Source information:
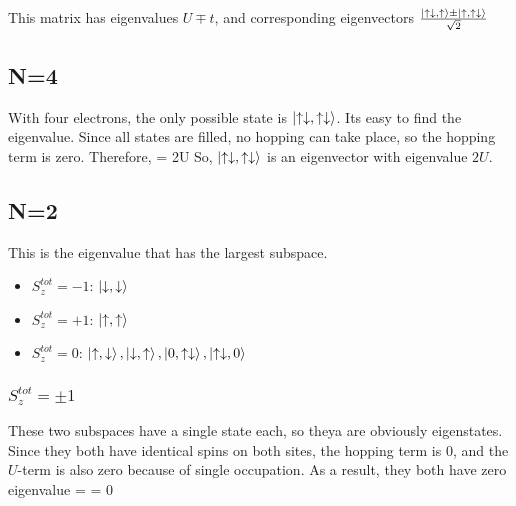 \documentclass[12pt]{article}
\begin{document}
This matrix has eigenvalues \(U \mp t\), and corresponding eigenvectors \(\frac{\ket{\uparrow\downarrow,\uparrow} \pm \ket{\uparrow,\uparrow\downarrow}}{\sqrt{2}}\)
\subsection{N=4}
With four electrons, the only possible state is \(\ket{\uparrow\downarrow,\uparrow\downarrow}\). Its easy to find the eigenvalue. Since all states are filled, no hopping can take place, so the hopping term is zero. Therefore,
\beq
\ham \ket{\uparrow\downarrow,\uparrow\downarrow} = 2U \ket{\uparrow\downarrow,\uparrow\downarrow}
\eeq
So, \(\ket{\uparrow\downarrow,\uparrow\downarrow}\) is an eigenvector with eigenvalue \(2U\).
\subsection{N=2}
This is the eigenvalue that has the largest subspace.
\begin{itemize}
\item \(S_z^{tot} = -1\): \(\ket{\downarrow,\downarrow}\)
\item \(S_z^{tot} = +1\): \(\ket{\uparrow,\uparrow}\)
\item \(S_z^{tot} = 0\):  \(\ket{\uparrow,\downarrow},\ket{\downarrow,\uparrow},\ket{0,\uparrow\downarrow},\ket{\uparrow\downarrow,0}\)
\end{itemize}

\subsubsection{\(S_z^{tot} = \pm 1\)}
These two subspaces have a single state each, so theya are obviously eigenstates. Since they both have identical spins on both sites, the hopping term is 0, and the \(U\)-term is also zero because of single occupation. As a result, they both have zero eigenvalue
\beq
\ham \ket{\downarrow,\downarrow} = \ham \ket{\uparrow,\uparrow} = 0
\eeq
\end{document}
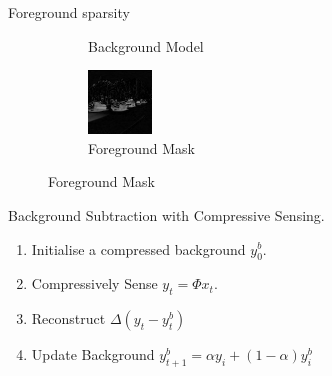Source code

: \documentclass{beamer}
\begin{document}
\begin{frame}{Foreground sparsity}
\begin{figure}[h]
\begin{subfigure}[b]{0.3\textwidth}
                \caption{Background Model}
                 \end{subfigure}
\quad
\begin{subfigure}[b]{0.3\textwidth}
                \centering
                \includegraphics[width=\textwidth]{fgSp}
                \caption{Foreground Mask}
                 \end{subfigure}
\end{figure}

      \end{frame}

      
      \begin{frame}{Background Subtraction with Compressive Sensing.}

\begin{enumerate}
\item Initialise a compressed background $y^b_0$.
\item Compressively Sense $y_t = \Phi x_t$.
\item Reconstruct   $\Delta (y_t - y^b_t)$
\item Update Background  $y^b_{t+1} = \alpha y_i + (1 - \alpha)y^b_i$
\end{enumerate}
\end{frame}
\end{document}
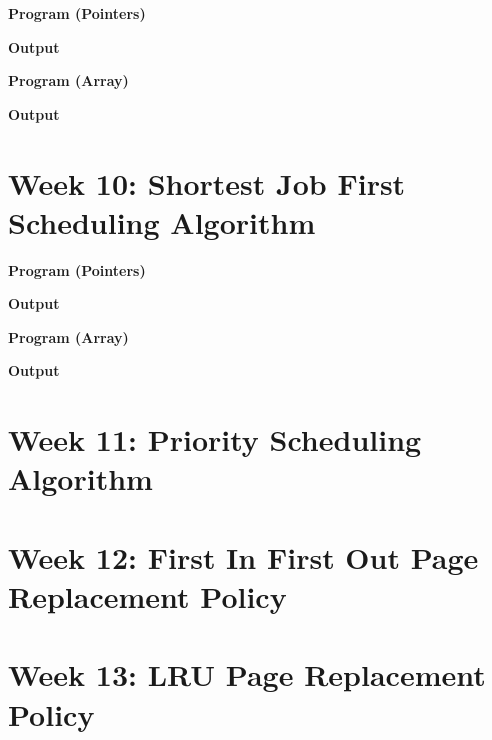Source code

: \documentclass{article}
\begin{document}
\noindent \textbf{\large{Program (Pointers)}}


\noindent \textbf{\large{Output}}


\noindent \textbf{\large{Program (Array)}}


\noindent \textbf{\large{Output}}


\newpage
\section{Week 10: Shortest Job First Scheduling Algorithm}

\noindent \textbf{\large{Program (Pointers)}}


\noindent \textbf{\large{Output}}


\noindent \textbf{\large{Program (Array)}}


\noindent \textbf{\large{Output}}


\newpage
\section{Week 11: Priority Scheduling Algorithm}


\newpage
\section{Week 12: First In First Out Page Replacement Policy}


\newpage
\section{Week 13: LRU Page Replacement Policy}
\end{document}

Task goal:
Search the data above for the string "frame" and copy each line that has it.

Solution below:
\begin{frame}{Foreground sparsity}
      \end{frame}
      \begin{frame}{Background Subtraction with Compressive Sensing.}
\end{frame}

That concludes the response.